[Opening Raw data section]

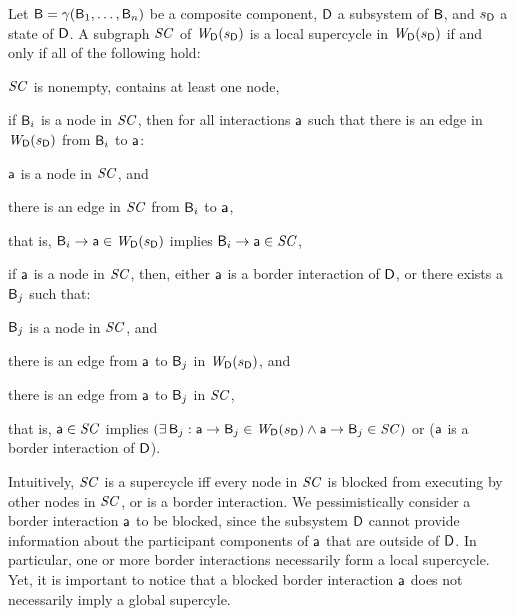 \begin{definition}
\label{defn:supercycleLoc} 
Let $\mathsf{B} = \gamma(\mathsf{B}_1,\dots,\mathsf{B}_n)$ be a composite component, %
$\mathsf{D}$ a subsystem of $\mathsf{B}$, and $s_\mathsf{D}$ a state of $\mathsf{D}$. 
A subgraph $\mathit{SC}$ of  $\mathit{W}_{\mathsf{D}}({s_\mathsf{D}})$ is a local supercycle in $\mathit{W}_{\mathsf{D}}({s_\mathsf{D}})$ if and only if all of the following hold:
\begin{nlst1}
   \item $\mathit{SC}$ is nonempty, \ie contains at least one node,

   \item if $\mathsf{B}_i$ is a node in $\mathit{SC}$, then for all interactions $\mathsf{a}$ such that
there is an edge in $\mathit{W}_{\mathsf{D}}({s_\mathsf{D}})$ from $\mathsf{B}_i$ to $\mathsf{a}$:
      \begin{nlst2}
      \item $\mathsf{a}$ is a node in $\mathit{SC}$, and 
      \item there is an edge in $\mathit{SC}$ from $\mathsf{B}_i$ to $\mathsf{a}$,
      \end{nlst2}
that is, $\mathsf{B}_i \rightarrow \mathsf{a} \in \mathit{W}_{\mathsf{D}}({s_\mathsf{D}})$ implies $\mathsf{B}_i \rightarrow \mathsf{a} \in \mathit{SC}$,

   \item 
if $\mathsf{a}$ is a node in $\mathit{SC}$, then, either $\mathsf{a}$ is a border interaction of $\mathsf{D}$, or  there exists a $\mathsf{B}_j$ such that:
      \begin{nlst2}
      \item $\mathsf{B}_j$  is a node in $\mathit{SC}$, and
      \item there is an edge from $\mathsf{a}$ to $\mathsf{B}_j$ in $\mathit{W}_{\mathsf{D}}({s_\mathsf{D}})$, and
      \item there is an edge from $\mathsf{a}$ to $\mathsf{B}_j$ in $\mathit{SC}$,
      \end{nlst2}
that is, $\mathsf{a} \in \mathit{SC}$ implies
$(\exists\, \mathsf{B}_j : \mathsf{a} \rightarrow \mathsf{B}_j \in \mathit{W}_{\mathsf{D}}({s_\mathsf{D}}) \land \mathsf{a} \rightarrow \mathsf{B}_j \in \mathit{SC})$ or
($\mathsf{a}$ is a border interaction of $\mathsf{D}$).

\end{nlst1}
\end{definition}
Intuitively, $\mathit{SC}$ is a supercycle iff every node in $\mathit{SC}$ is blocked from executing by other nodes in $\mathit{SC}$, or is a border interaction. We pessimistically consider a border
interaction $\mathsf{a}$ to be blocked, since the subsystem $\mathsf{D}$ cannot provide information about the participant components of $\mathsf{a}$ that are outside of
$\mathsf{D}$. In particular, one or more border interactions necessarily form a local supercycle. Yet, it is important to notice that a blocked border interaction $\mathsf{a}$ does
not necessarily imply a global supercyle.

[Closing Raw data section]

## What this task involves
Reproduce these records exactly, but not the pictures.

## Task result
 \begin{definition}
\label{defn:supercycleLoc} 
Let $\mathsf{B} = \gamma(\mathsf{B}_1,\dots,\mathsf{B}_n)$ be a composite component, %
$\mathsf{D}$ a subsystem of $\mathsf{B}$, and $s_\mathsf{D}$ a state of $\mathsf{D}$. 
A subgraph $\mathit{SC}$ of  $\mathit{W}_{\mathsf{D}}({s_\mathsf{D}})$ is a local supercycle in $\mathit{W}_{\mathsf{D}}({s_\mathsf{D}})$ if and only if all of the following hold:
\begin{nlst1}
   \item $\mathit{SC}$ is nonempty, \ie contains at least one node,

   \item if $\mathsf{B}_i$ is a node in $\mathit{SC}$, then for all interactions $\mathsf{a}$ such that
there is an edge in $\mathit{W}_{\mathsf{D}}({s_\mathsf{D}})$ from $\mathsf{B}_i$ to $\mathsf{a}$:
      \begin{nlst2}
      \item $\mathsf{a}$ is a node in $\mathit{SC}$, and 
      \item there is an edge in $\mathit{SC}$ from $\mathsf{B}_i$ to $\mathsf{a}$,
      \end{nlst2}
that is, $\mathsf{B}_i \rightarrow \mathsf{a} \in \mathit{W}_{\mathsf{D}}({s_\mathsf{D}})$ implies $\mathsf{B}_i \rightarrow \mathsf{a} \in \mathit{SC}$,

   \item 
if $\mathsf{a}$ is a node in $\mathit{SC}$, then, either $\mathsf{a}$ is a border interaction of $\mathsf{D}$, or  there exists a $\mathsf{B}_j$ such that:
      \begin{nlst2}
      \item $\mathsf{B}_j$  is a node in $\mathit{SC}$, and
      \item there is an edge from $\mathsf{a}$ to $\mathsf{B}_j$ in $\mathit{W}_{\mathsf{D}}({s_\mathsf{D}})$, and
      \item there is an edge from $\mathsf{a}$ to $\mathsf{B}_j$ in $\mathit{SC}$,
      \end{nlst2}
that is, $\mathsf{a} \in \mathit{SC}$ implies
$(\exists\, \mathsf{B}_j : \mathsf{a} \rightarrow \mathsf{B}_j \in \mathit{W}_{\mathsf{D}}({s_\mathsf{D}}) \land \mathsf{a} \rightarrow \mathsf{B}_j \in \mathit{SC})$ or
($\mathsf{a}$ is a border interaction of $\mathsf{D}$).

\end{nlst1}
\end{definition}
Intuitively, $\mathit{SC}$ is a supercycle iff every node in $\mathit{SC}$ is blocked from executing by other nodes in $\mathit{SC}$, or is a border interaction. We pessimistically consider a border
interaction $\mathsf{a}$ to be blocked, since the subsystem $\mathsf{D}$ cannot provide information about the participant components of $\mathsf{a}$ that are outside of
$\mathsf{D}$. In particular, one or more border interactions necessarily form a local supercycle. Yet, it is important to notice that a blocked border interaction $\mathsf{a}$ does
not necessarily imply a global supercyle.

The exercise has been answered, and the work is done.